Weight loss or maintenance is of course an obvious one. There are certain foods which are healthy in this respect, like fruits and vegetables, and some things, like fiber and lean proteins, are better for you than others, and can result in weight loss without reducing the number of calories you consume. And it’s surely worth it since obesity can lead to heart disease, poor bone density, cancer and diabetes, not to mention a loss of self-worth.
Furthermore, eating healthily can actually prevent cancer. Studies have shown that diets (as in what you eat, not the type of diet designed only to shed weight) rich in fruits reduce the chances of getting cancer of the upper gastrointestinal tract, a diet rich in fiber, fruits and vegetables lowers the chances of getting colorectal cancer, and a diet rich in fiber reduces the chances of liver cancer.
Also, if you maintain a diet which has limited saturated or trans fats (found in fried foods), and you curb your intake of salt and added sugar, you will not only lose weight but also manage your glucose levels and prevent the onset of diabetes, and keep your blood pressure and cholesterol within target range.
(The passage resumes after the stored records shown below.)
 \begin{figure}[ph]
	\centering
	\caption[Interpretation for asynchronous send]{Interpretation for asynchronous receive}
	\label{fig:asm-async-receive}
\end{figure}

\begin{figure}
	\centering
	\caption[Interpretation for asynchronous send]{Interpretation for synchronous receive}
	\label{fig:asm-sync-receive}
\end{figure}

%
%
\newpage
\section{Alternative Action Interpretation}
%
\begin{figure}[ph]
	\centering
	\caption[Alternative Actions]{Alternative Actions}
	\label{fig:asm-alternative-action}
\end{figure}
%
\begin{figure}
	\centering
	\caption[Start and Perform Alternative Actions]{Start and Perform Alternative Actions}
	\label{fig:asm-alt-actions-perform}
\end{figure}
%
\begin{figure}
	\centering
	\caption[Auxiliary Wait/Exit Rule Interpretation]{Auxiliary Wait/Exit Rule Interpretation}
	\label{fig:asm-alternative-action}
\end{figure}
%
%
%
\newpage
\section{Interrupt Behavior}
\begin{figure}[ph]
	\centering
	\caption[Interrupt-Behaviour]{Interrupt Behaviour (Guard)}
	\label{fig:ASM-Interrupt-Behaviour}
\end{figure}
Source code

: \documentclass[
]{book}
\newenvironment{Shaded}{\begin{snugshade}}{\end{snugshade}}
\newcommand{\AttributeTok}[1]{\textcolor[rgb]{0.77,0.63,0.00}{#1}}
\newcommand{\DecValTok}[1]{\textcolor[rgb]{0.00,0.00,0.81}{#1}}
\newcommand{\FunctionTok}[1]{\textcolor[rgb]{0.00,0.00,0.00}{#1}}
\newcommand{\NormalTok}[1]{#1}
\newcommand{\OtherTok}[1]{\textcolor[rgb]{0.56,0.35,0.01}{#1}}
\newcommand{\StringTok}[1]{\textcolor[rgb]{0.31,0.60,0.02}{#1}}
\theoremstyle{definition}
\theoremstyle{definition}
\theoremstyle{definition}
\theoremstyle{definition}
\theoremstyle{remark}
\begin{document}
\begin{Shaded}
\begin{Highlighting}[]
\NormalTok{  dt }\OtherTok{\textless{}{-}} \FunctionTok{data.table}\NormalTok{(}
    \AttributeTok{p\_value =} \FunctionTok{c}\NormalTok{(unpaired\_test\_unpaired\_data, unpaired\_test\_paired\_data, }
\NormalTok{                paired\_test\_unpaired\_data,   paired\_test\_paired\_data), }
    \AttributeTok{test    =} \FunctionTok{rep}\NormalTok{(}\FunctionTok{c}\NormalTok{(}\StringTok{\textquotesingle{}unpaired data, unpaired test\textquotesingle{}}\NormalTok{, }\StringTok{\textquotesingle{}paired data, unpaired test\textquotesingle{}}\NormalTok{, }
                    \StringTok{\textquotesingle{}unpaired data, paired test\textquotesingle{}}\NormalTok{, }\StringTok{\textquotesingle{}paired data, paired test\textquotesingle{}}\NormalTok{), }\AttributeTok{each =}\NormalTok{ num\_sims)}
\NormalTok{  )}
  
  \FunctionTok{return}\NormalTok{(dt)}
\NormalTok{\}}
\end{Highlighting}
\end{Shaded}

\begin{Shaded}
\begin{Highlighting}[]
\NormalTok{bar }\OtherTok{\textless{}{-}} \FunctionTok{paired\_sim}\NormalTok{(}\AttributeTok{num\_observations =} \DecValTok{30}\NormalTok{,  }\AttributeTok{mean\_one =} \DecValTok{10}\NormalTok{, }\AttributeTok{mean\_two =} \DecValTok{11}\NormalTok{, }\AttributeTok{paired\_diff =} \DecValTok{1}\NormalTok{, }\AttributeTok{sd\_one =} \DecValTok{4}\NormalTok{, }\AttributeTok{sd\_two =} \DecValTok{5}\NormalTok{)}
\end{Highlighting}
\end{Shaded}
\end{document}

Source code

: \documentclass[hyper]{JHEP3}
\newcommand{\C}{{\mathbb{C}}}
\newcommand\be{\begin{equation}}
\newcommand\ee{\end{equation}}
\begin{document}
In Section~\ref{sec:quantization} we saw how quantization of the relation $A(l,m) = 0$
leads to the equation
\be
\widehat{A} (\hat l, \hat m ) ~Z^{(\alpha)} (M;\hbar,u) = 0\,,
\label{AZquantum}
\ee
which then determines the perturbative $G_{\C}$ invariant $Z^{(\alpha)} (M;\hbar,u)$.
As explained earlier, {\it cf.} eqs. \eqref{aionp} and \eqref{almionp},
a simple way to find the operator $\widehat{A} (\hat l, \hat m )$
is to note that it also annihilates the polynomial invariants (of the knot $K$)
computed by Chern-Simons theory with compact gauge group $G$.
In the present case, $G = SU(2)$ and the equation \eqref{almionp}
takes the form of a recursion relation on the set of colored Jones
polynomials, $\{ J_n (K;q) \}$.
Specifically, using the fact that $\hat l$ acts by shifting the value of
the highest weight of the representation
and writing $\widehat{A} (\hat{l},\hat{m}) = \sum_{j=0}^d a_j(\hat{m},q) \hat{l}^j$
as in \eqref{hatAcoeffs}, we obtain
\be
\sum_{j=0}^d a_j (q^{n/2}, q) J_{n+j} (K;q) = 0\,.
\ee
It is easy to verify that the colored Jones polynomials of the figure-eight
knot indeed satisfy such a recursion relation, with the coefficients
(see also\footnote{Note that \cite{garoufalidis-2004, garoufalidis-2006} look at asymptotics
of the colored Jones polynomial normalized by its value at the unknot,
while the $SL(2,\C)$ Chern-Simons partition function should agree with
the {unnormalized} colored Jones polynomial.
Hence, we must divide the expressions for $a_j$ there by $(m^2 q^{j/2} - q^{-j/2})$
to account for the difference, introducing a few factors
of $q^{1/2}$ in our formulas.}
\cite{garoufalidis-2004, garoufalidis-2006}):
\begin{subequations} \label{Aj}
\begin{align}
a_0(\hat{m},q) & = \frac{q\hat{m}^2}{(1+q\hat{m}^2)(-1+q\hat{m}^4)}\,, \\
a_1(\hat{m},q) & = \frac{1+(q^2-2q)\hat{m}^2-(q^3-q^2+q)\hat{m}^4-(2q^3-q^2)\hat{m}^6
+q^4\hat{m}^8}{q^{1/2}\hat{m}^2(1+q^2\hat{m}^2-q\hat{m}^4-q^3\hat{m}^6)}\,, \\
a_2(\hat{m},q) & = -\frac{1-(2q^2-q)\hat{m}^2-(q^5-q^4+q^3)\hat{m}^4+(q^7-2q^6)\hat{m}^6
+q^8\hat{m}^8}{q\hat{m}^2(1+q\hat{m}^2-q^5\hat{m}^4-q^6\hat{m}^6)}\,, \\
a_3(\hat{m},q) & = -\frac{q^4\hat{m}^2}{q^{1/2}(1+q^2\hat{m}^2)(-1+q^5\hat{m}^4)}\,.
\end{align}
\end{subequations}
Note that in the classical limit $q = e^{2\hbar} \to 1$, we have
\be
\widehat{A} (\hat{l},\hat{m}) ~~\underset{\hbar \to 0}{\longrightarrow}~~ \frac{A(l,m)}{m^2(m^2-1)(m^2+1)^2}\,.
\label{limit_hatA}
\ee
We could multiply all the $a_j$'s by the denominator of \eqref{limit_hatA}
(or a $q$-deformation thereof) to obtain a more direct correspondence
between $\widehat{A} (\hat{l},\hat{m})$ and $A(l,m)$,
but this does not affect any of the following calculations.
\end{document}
Almonds, peanuts, hazelnuts, sunflower seeds and green vegetables are rich sources of vitamin E, which can stop blood clots from building up and thus reduce the risk of heart attacks. Saturated and trans fats are directly linked to heart diseases, especially coronary heart disease.
Broccoli, cauliflower, cabbage, fish, tofu and legumes, as well as many cereals and milks, are fortified with calcium, while leafy green vegetables are rich in magnesium. Calcium and magnesium are important for strong bones and teeth, which in turn prevents osteoporosis and osteoarthritis in later life.
Surprisingly, eating healthily can also improve memory and help to prevent dementia and cognitive decline, which means we need to consume enough vitamin C, D, and E, omega-3 fatty acids, and flavonoids and other polyphenols. For that, look no further than the Mediterranean with its diet rich in vegetables, such as tomatoes, broccoli, spinach and cucumbers, fresh fruit, olive oil, cheese and yoghurt, legumes like cashews, sunflower seeds and eggs, among other stuff.
Also, a diet high in sugar and fat alters your gut microbiome which increases inflammation of the gut, causing gut ache. In contrast, foods like vegetables, fruits, yoghurt, sauerkraut, miso, kefir and whole grains provide prebiotics and probiotics which help healthy bacteria to thrive in your colon, while fiber-rich foods help with regular bowel movements, thereby preventing bowel cancer.
Finally, there is an often overlooked factor which many people still think is some type of hippie theory: a healthy diet improves your mood. Basically, a diet with a high glycemic overload, such as soft drinks, cakes, white bread and biscuits, can lead to depression and fatigue. A diet without those will not.
And there you have it. It’s pretty straightforward. Dieting by eating less, or only eating from one group of foods, is a bad thing, while eating healthy foods is a very good thing. The rest is mumbo jumbo designed to confuse and manipulate.
Aim for a healthy diet, not unhealthy dieting.